I’ve heard this question most of my life. It’s come at me from all corners of my family when I’ve given voice to the anger and frustration I have felt as result of being sexually assaulted and humiliated by an older male member of that family for years. I was quite young when the attacks happened and have had decades to “get over it,” but these women (and, yes, they are all women who have said this to me—white women, of course) think there must be something wrong with me that I’m still angry.
“You don’t see all the good he has done. You think he’s all bad.”
I was told these sorts of things as well. I find it interesting that speaking out against reprehensible behavior is interpreted by the perpetrator’s defenders as being an all-encompassing condemnation of that person. I get it: even good people sometimes do bad things. However, just imagine how hard it is to try to see good in a person who has assaulted you. Forgiveness is possible, but it’s asking a lot, and should never be demanded.
This, of course, is happening in our country right now, on a national level. Many people have condemned things our new president has said or done. Some of these same people have later chosen to support him. I cannot do that. For me, trust has been permanently broken. When Donald Trump was revealed as the sexual predator he is, I became physically ill and I know, for a fact, that many other survivors of sexual assault did, too. Our bodies know the truth before our brains do, it seems.
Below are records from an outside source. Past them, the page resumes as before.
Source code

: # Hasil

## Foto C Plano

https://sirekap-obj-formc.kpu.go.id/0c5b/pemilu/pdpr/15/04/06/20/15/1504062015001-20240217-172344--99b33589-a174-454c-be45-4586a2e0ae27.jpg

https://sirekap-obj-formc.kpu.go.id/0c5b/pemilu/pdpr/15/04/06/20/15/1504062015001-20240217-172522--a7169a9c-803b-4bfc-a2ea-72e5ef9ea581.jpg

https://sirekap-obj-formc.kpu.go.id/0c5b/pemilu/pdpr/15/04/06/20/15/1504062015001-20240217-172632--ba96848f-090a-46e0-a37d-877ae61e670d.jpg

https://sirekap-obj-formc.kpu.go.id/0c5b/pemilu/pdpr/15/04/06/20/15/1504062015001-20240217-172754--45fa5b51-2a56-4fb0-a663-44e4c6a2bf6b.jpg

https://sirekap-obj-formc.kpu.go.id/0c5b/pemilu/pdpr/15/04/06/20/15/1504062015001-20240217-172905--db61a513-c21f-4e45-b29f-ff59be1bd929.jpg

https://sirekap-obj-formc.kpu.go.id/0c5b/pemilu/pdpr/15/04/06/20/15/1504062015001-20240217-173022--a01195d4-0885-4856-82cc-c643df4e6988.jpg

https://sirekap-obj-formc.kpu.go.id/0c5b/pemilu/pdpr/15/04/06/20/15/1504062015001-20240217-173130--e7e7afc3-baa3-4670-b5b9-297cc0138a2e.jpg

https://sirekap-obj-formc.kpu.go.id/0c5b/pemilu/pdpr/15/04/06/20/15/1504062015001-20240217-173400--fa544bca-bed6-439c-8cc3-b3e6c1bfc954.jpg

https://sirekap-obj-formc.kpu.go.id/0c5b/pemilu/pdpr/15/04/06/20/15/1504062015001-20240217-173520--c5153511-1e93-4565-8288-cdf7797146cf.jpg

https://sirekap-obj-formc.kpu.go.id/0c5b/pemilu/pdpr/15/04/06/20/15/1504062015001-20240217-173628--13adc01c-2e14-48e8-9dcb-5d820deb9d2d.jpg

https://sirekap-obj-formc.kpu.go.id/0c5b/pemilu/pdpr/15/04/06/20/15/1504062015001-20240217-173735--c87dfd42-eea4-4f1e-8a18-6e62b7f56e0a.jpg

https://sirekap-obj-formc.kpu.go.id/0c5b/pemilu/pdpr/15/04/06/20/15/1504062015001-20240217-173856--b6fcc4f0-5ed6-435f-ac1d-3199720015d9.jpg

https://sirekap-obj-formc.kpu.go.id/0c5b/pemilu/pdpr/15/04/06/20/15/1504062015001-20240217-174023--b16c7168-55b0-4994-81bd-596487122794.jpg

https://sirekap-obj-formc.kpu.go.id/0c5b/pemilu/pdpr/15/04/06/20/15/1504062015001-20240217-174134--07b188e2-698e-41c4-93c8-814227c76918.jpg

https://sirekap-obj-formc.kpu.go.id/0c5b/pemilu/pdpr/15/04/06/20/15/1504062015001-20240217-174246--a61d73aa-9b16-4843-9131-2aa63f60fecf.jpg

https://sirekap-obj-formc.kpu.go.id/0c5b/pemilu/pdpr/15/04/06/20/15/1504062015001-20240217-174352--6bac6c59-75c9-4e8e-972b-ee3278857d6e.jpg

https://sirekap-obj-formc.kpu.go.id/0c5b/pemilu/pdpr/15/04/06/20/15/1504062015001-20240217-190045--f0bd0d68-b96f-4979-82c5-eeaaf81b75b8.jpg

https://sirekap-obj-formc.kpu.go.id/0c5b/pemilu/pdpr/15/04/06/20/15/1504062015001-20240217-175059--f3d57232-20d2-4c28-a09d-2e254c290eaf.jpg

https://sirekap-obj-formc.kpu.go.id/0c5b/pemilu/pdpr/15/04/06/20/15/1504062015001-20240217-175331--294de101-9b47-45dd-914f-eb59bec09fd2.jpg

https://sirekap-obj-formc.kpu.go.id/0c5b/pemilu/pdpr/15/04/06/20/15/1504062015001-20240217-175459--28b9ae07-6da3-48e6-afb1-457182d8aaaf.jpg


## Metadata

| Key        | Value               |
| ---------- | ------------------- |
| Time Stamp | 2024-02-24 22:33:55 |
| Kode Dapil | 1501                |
|My favorite sign from the march|
I was emboldened and inspired when other women came forward with their own stories of sexual violence. I wrote about it here, but what I didn’t say then was that their brave actions and words inspired me to re-post my own story. I had written a blog post several years ago and was immediately attacked (yes, these same older white women) for “going public” with my story.
“What I don’t understand is why you have to talk about it.”
I reposted my story because it’s the truth and I was never allowed my own truth. The interesting thing is, the facts have never been disputed by the perpetrator himself. The only thing that has been disputed are my feelings.
“You’re not angry. It didn't hurt you.”
But I am angry. And it did hurt me, in some ways permanently. I am done with being told by other people how I feel, or how I should feel. And this is why Saturday’s March on Washington will be remembered by this survivor of sexual assault as a highlight of my life.
My life-long sense of rage was finally validated this January 21. I have tried to speak out, for years, because girls and women all over the world are being assaulted and abused every day. I want to be one voice speaking up for them, saying, “I actually do know how you feel, and I hear you,” but it’s hard to keep going when I’m attacked for speaking even my own truth, which has happened too many times when I’ve told my story. This Saturday I finally knew, in a deep visceral way, that my voice has been heard.
As I made my way to the march early that morning, I really didn’t want to go. It all seemed rather pointless. “Nothing will come of this,” I thought. What I didn’t know is that near the end of the march, next to the Washington Monument, I would come upon a little girl, sitting atop her father’s shoulders. She was dressed all in light pink and couldn’t have been more than three or four years old.
She was chanting with the crowd when suddenly everyone but her stopped. “My body, my choice!” she shouted. All the adults around her, including me, turned to her and chanted back, “Your body, your choice!” She beamed, full of joy, and shouted it again: “My body, my choice!” And we affirmed this truth for her: “Your body, your choice.” I wish, when I was her age, the adults in my life had believed this.
And then I heard it, a wave of roaring voices, rolling toward us from somewhere near the Capitol. It swept over my section of the march, and we joined in, all of us—including me and that little girl, filling the mall with sound from the Capitol to the White House. And that's when I finally began to believe it: I am no longer alone.